A FIFA deixou sem resposta os crescentes pedidos de exclusão de Israel das competições internacionais de futebol, embora tenha apelado à paz em Gaza, afirmando não poder «resolver os crescentes problemas geopolíticos».
«A FIFA não pode resolver os problemas geopolíticos, mas pode e deve promover o futebol em todo o mundo, explorando os seus valores unificadores, educativos, culturais e humanitários», sustentou o presidente do organismo, Gianni Infantino, em comunicado, antes da reunião do Conselho do organismo, realizada à porta fechada, em Zurique, Suíça.
Sem nunca referir-se a Israel, o dirigente italo-suíço aludiu à «situação em curso em Gaza», defendendo que o «poder» do futebol é «unir as pessoas num Mundo dividido», oferecendo «uma mensagem de paz e de unidade».
Bem diferente foi a atitude da FIFA em relação à Rússia, já que, poucos dias após esta ter invadido a Ucrânia, em fevereiro de 2022, o organismo juntou-se à UEFA na decisão conjunta de excluir a seleção russa e os clubes do país das competições internacionais, sanção que continua em vigor.
A FIFA reagiu assim por escrito aos crescentes apelos de todo o Mundo, reforçados após a ONU ter classificado a ação israelita como «genocídio», para excluir a seleção de Israel das competições internacionais, quando está em curso a campanha de qualificação para o Mundial 2026.
Na semana passada, três peritos independentes da ONU pediram tanto à FIFA como à UEFA que suspendessem Israel, invocando o «genocídio» em Gaza e defendendo que «as instâncias desportivas não devem fechar os olhos às graves violações dos direitos humanos» em curso.

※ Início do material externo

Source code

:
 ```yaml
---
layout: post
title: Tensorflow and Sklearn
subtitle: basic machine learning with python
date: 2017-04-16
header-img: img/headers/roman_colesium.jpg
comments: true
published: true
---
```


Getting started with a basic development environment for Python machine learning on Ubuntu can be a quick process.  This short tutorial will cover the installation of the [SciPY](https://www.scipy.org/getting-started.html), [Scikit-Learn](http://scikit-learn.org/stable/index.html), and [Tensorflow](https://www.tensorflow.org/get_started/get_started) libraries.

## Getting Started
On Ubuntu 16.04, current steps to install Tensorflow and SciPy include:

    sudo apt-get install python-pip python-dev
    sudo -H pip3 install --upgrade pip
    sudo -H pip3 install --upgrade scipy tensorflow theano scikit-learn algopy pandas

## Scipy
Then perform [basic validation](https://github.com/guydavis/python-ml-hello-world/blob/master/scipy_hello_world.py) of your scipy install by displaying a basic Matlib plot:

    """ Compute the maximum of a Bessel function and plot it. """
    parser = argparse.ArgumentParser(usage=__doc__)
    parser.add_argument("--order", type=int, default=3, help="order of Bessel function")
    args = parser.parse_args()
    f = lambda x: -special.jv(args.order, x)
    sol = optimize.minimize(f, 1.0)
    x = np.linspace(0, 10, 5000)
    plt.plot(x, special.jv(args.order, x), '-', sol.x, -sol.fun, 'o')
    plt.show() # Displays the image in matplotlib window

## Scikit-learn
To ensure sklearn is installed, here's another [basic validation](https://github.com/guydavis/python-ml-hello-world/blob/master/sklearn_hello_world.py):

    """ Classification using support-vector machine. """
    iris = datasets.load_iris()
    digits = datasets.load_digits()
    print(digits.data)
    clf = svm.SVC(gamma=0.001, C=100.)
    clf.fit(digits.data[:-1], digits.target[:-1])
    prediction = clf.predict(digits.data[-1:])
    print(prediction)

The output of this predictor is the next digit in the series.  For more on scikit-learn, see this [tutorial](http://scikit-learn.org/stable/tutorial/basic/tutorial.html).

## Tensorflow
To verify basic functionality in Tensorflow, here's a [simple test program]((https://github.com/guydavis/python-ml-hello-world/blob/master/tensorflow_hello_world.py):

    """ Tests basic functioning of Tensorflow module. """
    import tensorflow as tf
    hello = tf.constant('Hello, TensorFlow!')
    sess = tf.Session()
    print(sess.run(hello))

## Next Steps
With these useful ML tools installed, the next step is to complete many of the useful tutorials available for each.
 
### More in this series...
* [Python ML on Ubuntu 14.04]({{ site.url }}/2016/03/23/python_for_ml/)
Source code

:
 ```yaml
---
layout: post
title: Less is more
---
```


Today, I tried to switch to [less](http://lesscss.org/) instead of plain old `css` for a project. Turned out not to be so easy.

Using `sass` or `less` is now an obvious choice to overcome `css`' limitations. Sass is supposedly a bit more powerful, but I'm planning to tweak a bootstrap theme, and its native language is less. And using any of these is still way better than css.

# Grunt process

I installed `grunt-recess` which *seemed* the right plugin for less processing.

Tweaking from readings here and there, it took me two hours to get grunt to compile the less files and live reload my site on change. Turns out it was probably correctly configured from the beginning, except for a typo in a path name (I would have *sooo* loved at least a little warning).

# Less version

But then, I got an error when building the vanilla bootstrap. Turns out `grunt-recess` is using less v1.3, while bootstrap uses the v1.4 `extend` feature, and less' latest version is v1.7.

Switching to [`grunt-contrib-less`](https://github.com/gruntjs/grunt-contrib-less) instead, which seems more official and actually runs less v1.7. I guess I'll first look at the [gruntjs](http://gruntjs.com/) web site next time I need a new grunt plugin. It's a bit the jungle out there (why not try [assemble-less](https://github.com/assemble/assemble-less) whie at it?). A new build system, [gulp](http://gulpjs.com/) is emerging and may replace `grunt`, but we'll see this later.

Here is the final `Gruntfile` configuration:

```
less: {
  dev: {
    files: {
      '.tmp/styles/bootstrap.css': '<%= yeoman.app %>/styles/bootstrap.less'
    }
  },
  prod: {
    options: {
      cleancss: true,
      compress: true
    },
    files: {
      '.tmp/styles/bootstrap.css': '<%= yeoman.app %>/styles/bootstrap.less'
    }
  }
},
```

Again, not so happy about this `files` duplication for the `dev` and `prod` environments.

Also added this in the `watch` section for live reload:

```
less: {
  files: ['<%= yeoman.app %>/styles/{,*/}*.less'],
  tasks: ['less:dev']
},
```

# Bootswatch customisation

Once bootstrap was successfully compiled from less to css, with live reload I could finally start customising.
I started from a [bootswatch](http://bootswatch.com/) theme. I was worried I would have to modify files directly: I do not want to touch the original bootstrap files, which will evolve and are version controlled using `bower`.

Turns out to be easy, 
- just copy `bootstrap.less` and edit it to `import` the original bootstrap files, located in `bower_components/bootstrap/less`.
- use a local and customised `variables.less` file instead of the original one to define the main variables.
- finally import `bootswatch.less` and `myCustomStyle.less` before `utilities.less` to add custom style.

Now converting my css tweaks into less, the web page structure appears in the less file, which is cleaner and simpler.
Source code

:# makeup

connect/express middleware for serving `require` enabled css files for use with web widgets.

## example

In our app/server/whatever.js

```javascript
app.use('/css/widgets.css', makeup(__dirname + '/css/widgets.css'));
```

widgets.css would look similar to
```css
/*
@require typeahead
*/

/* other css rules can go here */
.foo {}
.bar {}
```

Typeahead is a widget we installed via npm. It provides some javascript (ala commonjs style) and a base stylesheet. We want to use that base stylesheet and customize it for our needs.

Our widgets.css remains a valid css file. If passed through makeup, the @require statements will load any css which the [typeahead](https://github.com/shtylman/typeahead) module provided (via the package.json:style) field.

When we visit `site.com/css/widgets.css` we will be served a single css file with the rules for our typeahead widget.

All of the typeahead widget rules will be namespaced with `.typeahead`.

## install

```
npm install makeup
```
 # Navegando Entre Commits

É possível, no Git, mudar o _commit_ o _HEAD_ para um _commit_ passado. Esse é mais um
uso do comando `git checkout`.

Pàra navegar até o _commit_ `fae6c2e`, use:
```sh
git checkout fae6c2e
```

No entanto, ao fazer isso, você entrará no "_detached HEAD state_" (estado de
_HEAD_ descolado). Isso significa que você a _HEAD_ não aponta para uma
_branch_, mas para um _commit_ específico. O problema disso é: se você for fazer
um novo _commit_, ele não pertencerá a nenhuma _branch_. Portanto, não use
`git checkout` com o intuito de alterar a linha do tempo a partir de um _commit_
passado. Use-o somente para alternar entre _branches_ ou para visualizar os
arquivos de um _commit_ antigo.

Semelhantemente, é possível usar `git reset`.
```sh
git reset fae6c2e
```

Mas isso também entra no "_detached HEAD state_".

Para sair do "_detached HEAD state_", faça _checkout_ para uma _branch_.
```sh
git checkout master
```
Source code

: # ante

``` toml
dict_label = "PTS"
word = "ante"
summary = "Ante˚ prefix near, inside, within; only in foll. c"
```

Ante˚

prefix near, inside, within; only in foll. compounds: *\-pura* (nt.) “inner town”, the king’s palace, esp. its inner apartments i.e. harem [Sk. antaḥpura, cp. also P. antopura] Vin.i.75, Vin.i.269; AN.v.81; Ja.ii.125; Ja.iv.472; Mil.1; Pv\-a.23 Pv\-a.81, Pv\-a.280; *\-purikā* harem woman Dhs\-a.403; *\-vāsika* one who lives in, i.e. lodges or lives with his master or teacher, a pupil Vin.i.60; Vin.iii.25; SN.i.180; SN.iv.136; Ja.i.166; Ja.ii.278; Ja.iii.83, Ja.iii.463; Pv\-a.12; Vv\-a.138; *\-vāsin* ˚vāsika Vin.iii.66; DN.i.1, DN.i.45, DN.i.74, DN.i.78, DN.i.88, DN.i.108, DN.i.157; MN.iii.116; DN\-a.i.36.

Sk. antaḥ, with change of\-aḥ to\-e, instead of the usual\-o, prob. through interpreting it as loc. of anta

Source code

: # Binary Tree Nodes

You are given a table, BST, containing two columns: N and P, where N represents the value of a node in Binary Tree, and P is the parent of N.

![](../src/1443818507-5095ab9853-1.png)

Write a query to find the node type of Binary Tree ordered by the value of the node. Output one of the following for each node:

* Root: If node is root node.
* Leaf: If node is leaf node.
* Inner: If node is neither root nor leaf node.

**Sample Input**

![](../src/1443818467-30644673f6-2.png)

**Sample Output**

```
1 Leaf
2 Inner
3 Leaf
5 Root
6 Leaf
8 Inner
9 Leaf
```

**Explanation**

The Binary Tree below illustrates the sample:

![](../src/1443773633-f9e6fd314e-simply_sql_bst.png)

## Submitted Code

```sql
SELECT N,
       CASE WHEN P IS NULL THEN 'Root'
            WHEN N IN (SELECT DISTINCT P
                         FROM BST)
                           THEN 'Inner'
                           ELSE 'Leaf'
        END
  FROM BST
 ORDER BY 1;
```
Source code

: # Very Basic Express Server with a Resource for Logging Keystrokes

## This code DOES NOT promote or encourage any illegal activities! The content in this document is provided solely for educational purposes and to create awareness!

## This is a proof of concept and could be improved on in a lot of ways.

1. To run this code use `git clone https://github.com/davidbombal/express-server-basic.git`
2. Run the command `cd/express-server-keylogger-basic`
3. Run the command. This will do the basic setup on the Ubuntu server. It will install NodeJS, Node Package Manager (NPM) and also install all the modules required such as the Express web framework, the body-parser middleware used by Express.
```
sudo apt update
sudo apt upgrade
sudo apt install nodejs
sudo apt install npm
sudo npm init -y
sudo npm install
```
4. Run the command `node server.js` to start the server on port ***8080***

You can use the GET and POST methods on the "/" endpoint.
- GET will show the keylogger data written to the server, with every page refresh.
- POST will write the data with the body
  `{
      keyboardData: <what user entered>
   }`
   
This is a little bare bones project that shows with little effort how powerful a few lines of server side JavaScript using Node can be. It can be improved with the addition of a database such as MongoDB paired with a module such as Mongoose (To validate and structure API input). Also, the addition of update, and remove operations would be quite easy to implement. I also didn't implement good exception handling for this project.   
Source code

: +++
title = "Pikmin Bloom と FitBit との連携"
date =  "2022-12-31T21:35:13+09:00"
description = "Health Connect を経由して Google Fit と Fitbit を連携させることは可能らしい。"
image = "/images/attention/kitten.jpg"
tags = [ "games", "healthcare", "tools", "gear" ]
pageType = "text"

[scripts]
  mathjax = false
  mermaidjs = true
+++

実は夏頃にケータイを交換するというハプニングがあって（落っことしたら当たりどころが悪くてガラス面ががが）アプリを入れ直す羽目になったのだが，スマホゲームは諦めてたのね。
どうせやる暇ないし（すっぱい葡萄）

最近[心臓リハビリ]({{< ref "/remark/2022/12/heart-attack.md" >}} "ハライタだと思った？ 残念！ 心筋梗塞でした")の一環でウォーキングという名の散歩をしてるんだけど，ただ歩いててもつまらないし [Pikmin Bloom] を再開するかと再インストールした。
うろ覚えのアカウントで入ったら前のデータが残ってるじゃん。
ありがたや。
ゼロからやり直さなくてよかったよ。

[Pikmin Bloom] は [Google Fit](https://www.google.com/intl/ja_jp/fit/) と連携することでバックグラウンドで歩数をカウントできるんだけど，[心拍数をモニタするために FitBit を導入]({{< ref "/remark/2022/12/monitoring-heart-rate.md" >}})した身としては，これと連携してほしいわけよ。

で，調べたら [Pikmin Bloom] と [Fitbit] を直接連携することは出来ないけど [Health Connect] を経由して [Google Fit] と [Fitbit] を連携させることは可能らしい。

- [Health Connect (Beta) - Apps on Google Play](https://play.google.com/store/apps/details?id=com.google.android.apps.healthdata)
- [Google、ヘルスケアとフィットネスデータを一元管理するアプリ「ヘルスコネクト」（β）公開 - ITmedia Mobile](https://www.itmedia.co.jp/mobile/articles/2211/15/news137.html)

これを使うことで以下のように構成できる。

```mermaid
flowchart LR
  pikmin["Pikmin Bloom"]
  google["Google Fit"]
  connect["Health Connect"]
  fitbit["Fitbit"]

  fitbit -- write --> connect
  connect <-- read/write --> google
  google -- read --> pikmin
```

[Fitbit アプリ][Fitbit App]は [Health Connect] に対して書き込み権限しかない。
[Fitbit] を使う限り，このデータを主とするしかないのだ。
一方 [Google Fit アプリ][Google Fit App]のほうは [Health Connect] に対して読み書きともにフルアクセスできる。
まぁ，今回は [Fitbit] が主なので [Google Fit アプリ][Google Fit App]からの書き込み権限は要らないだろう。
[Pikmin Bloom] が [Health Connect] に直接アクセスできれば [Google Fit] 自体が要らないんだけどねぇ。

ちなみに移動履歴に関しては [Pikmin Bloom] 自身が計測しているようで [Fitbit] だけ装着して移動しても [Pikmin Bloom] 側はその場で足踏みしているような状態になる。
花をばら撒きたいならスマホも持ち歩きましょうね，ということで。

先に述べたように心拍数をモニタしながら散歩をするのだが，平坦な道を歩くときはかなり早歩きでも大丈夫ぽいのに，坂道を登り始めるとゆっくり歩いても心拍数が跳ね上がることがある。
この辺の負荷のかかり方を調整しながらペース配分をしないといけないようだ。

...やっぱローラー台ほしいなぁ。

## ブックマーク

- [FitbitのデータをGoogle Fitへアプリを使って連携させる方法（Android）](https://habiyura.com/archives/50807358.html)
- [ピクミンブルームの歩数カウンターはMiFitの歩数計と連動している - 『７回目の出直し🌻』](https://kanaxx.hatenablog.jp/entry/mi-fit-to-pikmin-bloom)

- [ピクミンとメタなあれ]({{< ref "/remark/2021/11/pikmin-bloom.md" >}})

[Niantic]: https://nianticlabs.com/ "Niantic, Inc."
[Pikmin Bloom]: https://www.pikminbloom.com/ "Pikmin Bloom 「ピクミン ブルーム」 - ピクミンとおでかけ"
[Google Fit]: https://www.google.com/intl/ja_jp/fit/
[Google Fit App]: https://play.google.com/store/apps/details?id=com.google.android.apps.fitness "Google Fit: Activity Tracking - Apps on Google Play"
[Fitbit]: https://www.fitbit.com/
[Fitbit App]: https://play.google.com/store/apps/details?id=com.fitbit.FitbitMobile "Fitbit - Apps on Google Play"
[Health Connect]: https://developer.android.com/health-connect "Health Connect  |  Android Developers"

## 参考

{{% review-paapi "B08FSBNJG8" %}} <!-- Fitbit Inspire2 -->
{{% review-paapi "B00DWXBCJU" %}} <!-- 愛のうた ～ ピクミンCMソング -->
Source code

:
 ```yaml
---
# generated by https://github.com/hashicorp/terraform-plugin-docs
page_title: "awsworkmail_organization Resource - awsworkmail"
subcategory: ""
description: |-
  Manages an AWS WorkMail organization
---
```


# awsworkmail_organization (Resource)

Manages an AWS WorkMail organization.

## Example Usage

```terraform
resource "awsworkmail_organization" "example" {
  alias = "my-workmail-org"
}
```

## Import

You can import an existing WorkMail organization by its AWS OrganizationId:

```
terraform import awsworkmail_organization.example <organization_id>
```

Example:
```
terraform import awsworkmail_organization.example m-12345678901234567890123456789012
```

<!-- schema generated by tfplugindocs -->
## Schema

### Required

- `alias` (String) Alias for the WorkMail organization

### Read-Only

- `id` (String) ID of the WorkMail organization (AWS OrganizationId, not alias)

Na sexta-feira, a presidente da federação norueguesa, Lise Klaveness – cuja seleção masculina receberá Israel nos apuramentos para o Mundial, a 11 de outubro – revelou que está a trabalhar «para que Israel seja sancionado». «Pessoalmente, penso que se a Rússia está excluída, Israel também deveria estar», declarou num podcast norueguês, numa altura em que autoridades espanholas admitem boicotar o Mundial caso Israel se apure.
A ofensiva israelita em Gaza já matou mais de 66.100 palestinianos, incluindo 151 crianças vítimas de fome e desnutrição, de acordo com o Ministério da Saúde do governo do Hamas, cujos dados são considerados fiáveis pela ONU.